Rabu, 06 Februari 2008

Kesetiaan, Idealisme dan Heidy........


Lama berselang saya meninggalkan kampung halaman saya....., meninggalkan sanak saudara saya....., meninggalkan teman-teman saya dan juga meninggalkan kekasih saya. Saya memang pergi tapi untuk kembali. Ada satu yang saya katakan kepada Heidy. "Kesetiaan itu butuh ujian". Sebagaimana layaknya kita mesti setia terhadap Iman percaya kita, setia terhadap sumpah jabatan, setia terhadap keadilan dan kebenaran.

Saya sadar sepenuh-penuhnya, bahwa terkadang begitu banyak perpecahan yang terjadi, begitu banyak kejatuhan yang terjadi baik di dalam lingkup gereja, masyarakat maupun interpersonal adalah karena kita kurang setia. Kita tidak cukup setia dengan janji kita.
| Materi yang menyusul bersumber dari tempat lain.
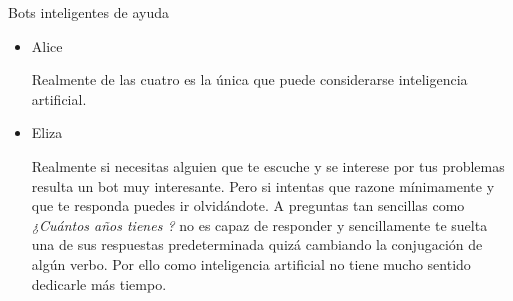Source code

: \documentclass[spanish, a4paper, 12pt]{article} 	%
\begin{document}
\begin{section}{Bots inteligentes de ayuda}
\begin{itemize}
	Con esto basta para darse cuenta que está lejos de poder ser denominado inteligencia artificial.
		\item{Alice}
		
		Realmente de las cuatro es la única que puede considerarse inteligencia artificial.
		\item{Eliza}
		
	Realmente si necesitas alguien que te escuche y se interese por tus problemas resulta un bot muy interesante. Pero si intentas que razone mínimamente y que te responda puedes ir olvidándote. A preguntas tan sencillas como  \textit{¿Cuántos años tienes ?} no es capaz de responder y sencillamente te suelta una de sus respuestas predeterminada quizá cambiando la conjugación de algún verbo. Por ello como inteligencia artificial no tiene mucho sentido dedicarle más tiempo.
	
	\end{itemize}
\end{section}
\end{document}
Saya pernah gagal, sebagaimana banyak orang lain yang gagal mempertahankan janjinya. Tapi saya selalu berusaha untuk tetap setia dengan keyakinan saya, iman saya dan cinta saya. He..he..he...makanya saya selalu bilang begini ke Heidy (walau sesungguhnya dia tidak pernah mempertanyakan hal itu).... "Ngana nyanda usah ragukan atik pe kesetiaan, kwa!" (kamu tidak perlu meragukan kesetiaan saya). Biarlah waktu yang mengatakan.....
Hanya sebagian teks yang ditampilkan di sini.